XV

La lluvia enfanga la carretera de Basilé a Baney, ya bastante tortuosa de por sí. El rodeo para esquivar Santa Isabel hace que el viaje dure el doble.

Boluba azota a los dos caballos que tiran del carruaje.

Adolfo Leopoldo se fuma un puro mientras mira por la ventanilla, pensativo. Moisés se obsesiona con el reloj que encontró en la matanza.

—Usted conoce a bastante gente en Fernando Poo, ¿verdad? —pregunta Moisés.

—Menos de la que creía.

Moisés Corvo le muestra el reloj, el dibujo del escorpión, la cúpula de cristal rota, anclado en las ocho y veintiocho minutos.

—¿Usted conoce a un tal Minias Brota?

—No. —Ni se lo piensa—. ¿Por qué?

—Aquí está su nombre escrito.

Adolfo Leopoldo coge el reloj y lo examina, distraído.

—¿De dónde ha salido?

—Lo tenía en sus manos una de las víctimas de la última matanza.

El cubano arquea las cejas y le presta más atención.

—Entonces, ¿ha descubierto al autor?

—No: he encontrado un reloj con un nombre.

Adolfo Leopoldo le devuelve el reloj. Moisés se lo guarda en el bolsillo de la camisa.

—¿Todavía está empeñado en encontrar a los responsables?

—Ahora mismo, lo que más me interesa es seguir respirando. Y si me cruzo con Percival Cartwright o con el secretario del gobernador o con alguno de sus esbirros, no creo que me permitan tener ese vicio. Además, ¿qué consigo si encuentro a los asesinos? ¿Qué más da que identifique a ese tal Minias Brota y le señale como el culpable? Ahora mismo hay una guerra en Santa Isabel. Si la muerte campa libremente por la isla, a nadie le importa una mierda esos muertos.

—¿Sabe una cosa, señor Corvo? Su problema es que no sabe distinguir la justicia de la ley. Usted no quiere resolver las matanzas para llevar a los culpables a juicio. Como usted bien dice, es absurdo que intente que nadie pague por sus crímenes en un mundo donde estos son el pan nuestro de cada día. Pero la cotidianidad no los hace menos execrables. ¿Cree que a mí me gusta que haya alguien exterminando tribus enteras en mi isla?

—Pensaba que su isla era Cuba, señor Crespo.

Adolfo Leopoldo sonríe y da una calada al puro.

—A usted no se le escapa ni una. No puede evitarlo. Es usted demasiado joven para saberlo, pero necesita vivir en un mundo ordenado, en una burbuja aislada del caos. Y ese mismo orden puede ser visto como una alteración dentro del desorden.

—Me parece que usted no está fumando tabaco hoy, señor Crespo.

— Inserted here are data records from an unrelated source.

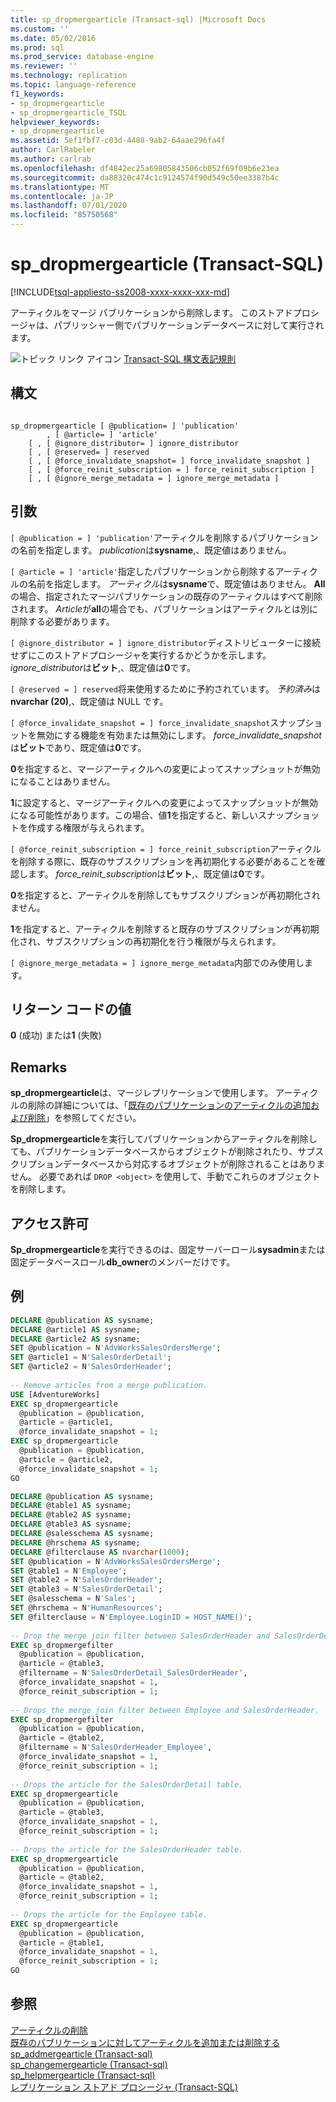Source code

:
 ```yaml
---
title: sp_dropmergearticle (Transact-sql) |Microsoft Docs
ms.custom: ''
ms.date: 05/02/2016
ms.prod: sql
ms.prod_service: database-engine
ms.reviewer: ''
ms.technology: replication
ms.topic: language-reference
f1_keywords:
- sp_dropmergearticle
- sp_dropmergearticle_TSQL
helpviewer_keywords:
- sp_dropmergearticle
ms.assetid: 5ef1fbf7-c03d-4488-9ab2-64aae296fa4f
author: CarlRabeler
ms.author: carlrab
ms.openlocfilehash: df4842ec25a69805843506cb052f69f09b6e23ea
ms.sourcegitcommit: da88320c474c1c9124574f90d549c50ee3387b4c
ms.translationtype: MT
ms.contentlocale: ja-JP
ms.lasthandoff: 07/01/2020
ms.locfileid: "85750568"
---
```

# <a name="sp_dropmergearticle-transact-sql"></a>sp_dropmergearticle (Transact-SQL)
[!INCLUDE[tsql-appliesto-ss2008-xxxx-xxxx-xxx-md](../../includes/applies-to-version/sqlserver.md)]

  アーティクルをマージ パブリケーションから削除します。 このストアドプロシージャは、パブリッシャー側でパブリケーションデータベースに対して実行されます。  
  
 ![トピック リンク アイコン](../../database-engine/configure-windows/media/topic-link.gif "トピック リンク アイコン") [Transact-SQL 構文表記規則](../../t-sql/language-elements/transact-sql-syntax-conventions-transact-sql.md)  
  
## <a name="syntax"></a>構文  
  
```  
  
sp_dropmergearticle [ @publication= ] 'publication'  
        , [ @article= ] 'article'   
    [ , [ @ignore_distributor= ] ignore_distributor   
    [ , [ @reserved= ] reserved   
    [ , [ @force_invalidate_snapshot= ] force_invalidate_snapshot ]  
    [ , [ @force_reinit_subscription = ] force_reinit_subscription ]  
    [ , [ @ignore_merge_metadata = ] ignore_merge_metadata ]  
```  
  
## <a name="arguments"></a>引数  
`[ @publication = ] 'publication'`アーティクルを削除するパブリケーションの名前を指定します。 *publication*は**sysname**,、既定値はありません。  
  
`[ @article = ] 'article'`指定したパブリケーションから削除するアーティクルの名前を指定します。 *アーティクル*は**sysname**で、既定値はありません。 **All**の場合、指定されたマージパブリケーションの既存のアーティクルはすべて削除されます。 *Article*が**all**の場合でも、パブリケーションはアーティクルとは別に削除する必要があります。  
  
`[ @ignore_distributor = ] ignore_distributor`ディストリビューターに接続せずにこのストアドプロシージャを実行するかどうかを示します。 *ignore_distributor*は**ビット**,、既定値は**0**です。  
  
`[ @reserved = ] reserved`将来使用するために予約されています。 *予約済み*は**nvarchar (20)**,、既定値は NULL です。  
  
`[ @force_invalidate_snapshot = ] force_invalidate_snapshot`スナップショットを無効にする機能を有効または無効にします。 *force_invalidate_snapshot*は**ビット**であり、既定値は**0**です。  
  
 **0**を指定すると、マージアーティクルへの変更によってスナップショットが無効になることはありません。  
  
 **1**に設定すると、マージアーティクルへの変更によってスナップショットが無効になる可能性があります。この場合、値**1**を指定すると、新しいスナップショットを作成する権限が与えられます。  
  
`[ @force_reinit_subscription = ] force_reinit_subscription`アーティクルを削除する際に、既存のサブスクリプションを再初期化する必要があることを確認します。 *force_reinit_subscription*は**ビット**,、既定値は**0**です。  
  
 **0**を指定すると、アーティクルを削除してもサブスクリプションが再初期化されません。  
  
 **1**を指定すると、アーティクルを削除すると既存のサブスクリプションが再初期化され、サブスクリプションの再初期化を行う権限が与えられます。  
  
`[ @ignore_merge_metadata = ] ignore_merge_metadata`内部でのみ使用します。  
  
## <a name="return-code-values"></a>リターン コードの値  
 **0** (成功) または**1** (失敗)  
  
## <a name="remarks"></a>Remarks  
 **sp_dropmergearticle**は、マージレプリケーションで使用します。 アーティクルの削除の詳細については、「[既存のパブリケーションのアーティクルの追加および削除](../../relational-databases/replication/publish/add-articles-to-and-drop-articles-from-existing-publications.md)」を参照してください。  
  
 **Sp_dropmergearticle**を実行してパブリケーションからアーティクルを削除しても、パブリケーションデータベースからオブジェクトが削除されたり、サブスクリプションデータベースから対応するオブジェクトが削除されることはありません。 必要であれば `DROP <object>` を使用して、手動でこれらのオブジェクトを削除します。  
  
## <a name="permissions"></a>アクセス許可  
 **Sp_dropmergearticle**を実行できるのは、固定サーバーロール**sysadmin**または固定データベースロール**db_owner**のメンバーだけです。  
  
## <a name="example"></a>例  
  
```sql  
DECLARE @publication AS sysname;  
DECLARE @article1 AS sysname;  
DECLARE @article2 AS sysname;  
SET @publication = N'AdvWorksSalesOrdersMerge';  
SET @article1 = N'SalesOrderDetail';   
SET @article2 = N'SalesOrderHeader';   
  
-- Remove articles from a merge publication.  
USE [AdventureWorks]  
EXEC sp_dropmergearticle   
  @publication = @publication,   
  @article = @article1,  
  @force_invalidate_snapshot = 1;  
EXEC sp_dropmergearticle   
  @publication = @publication,   
  @article = @article2,  
  @force_invalidate_snapshot = 1;  
GO  
```  
  
```sql  
DECLARE @publication AS sysname;  
DECLARE @table1 AS sysname;  
DECLARE @table2 AS sysname;  
DECLARE @table3 AS sysname;  
DECLARE @salesschema AS sysname;  
DECLARE @hrschema AS sysname;  
DECLARE @filterclause AS nvarchar(1000);  
SET @publication = N'AdvWorksSalesOrdersMerge';   
SET @table1 = N'Employee';   
SET @table2 = N'SalesOrderHeader';   
SET @table3 = N'SalesOrderDetail';   
SET @salesschema = N'Sales';  
SET @hrschema = N'HumanResources';  
SET @filterclause = N'Employee.LoginID = HOST_NAME()';  
  
-- Drop the merge join filter between SalesOrderHeader and SalesOrderDetail.  
EXEC sp_dropmergefilter   
  @publication = @publication,   
  @article = @table3,   
  @filtername = N'SalesOrderDetail_SalesOrderHeader',   
  @force_invalidate_snapshot = 1,   
  @force_reinit_subscription = 1;  
  
-- Drops the merge join filter between Employee and SalesOrderHeader.  
EXEC sp_dropmergefilter   
  @publication = @publication,   
  @article = @table2,   
  @filtername = N'SalesOrderHeader_Employee',   
  @force_invalidate_snapshot = 1,   
  @force_reinit_subscription = 1;  
  
-- Drops the article for the SalesOrderDetail table.  
EXEC sp_dropmergearticle   
  @publication = @publication,   
  @article = @table3,  
  @force_invalidate_snapshot = 1,   
  @force_reinit_subscription = 1;  
  
-- Drops the article for the SalesOrderHeader table.  
EXEC sp_dropmergearticle   
  @publication = @publication,   
  @article = @table2,   
  @force_invalidate_snapshot = 1,   
  @force_reinit_subscription = 1;  
  
-- Drops the article for the Employee table.  
EXEC sp_dropmergearticle   
  @publication = @publication,   
  @article = @table1,  
  @force_invalidate_snapshot = 1,   
  @force_reinit_subscription = 1;  
GO  
```  
  
## <a name="see-also"></a>参照  
 [アーティクルの削除](../../relational-databases/replication/publish/delete-an-article.md)   
 [既存のパブリケーションに対してアーティクルを追加または削除する](../../relational-databases/replication/publish/add-articles-to-and-drop-articles-from-existing-publications.md)   
 [sp_addmergearticle &#40;Transact-sql&#41;](../../relational-databases/system-stored-procedures/sp-addmergearticle-transact-sql.md)   
 [sp_changemergearticle &#40;Transact-sql&#41;](../../relational-databases/system-stored-procedures/sp-changemergearticle-transact-sql.md)   
 [sp_helpmergearticle &#40;Transact-sql&#41;](../../relational-databases/system-stored-procedures/sp-helpmergearticle-transact-sql.md)   
 [レプリケーション ストアド プロシージャ &#40;Transact-SQL&#41;](../../relational-databases/system-stored-procedures/replication-stored-procedures-transact-sql.md)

El cubano se acerca a Moisés.

—Lo que le estoy diciendo, señor Corvo, es que acepte que es como es. Y usted es de los que necesita que la balanza esté equilibrada, aunque todo el mundo acepte que un lado pesa más que el otro. Usted no busca a los asesinos de esas tribus para llevarles ante un tribunal. Sabe tan bien como yo que eso es un imposible. Usted les busca para plantarse ante ellos y decirles: sé lo que habéis hecho, sé lo que queréis hacer, y quiero que sepáis que lo sé y que os condeno. Restablecer el equilibrio, señor Corvo. Más allá de su lengua rápida y su aire chulesco. Ese es usted. Y lo vi la primera vez que vino a la plantación con el alférez Panzas. Y tal como le dije entonces, aún es usted muy joven, y ya lo irá aprendiendo.

—Tiene suerte de que su ron sea de primera, señor Crespo. Porque si no, sería usted inaguantable.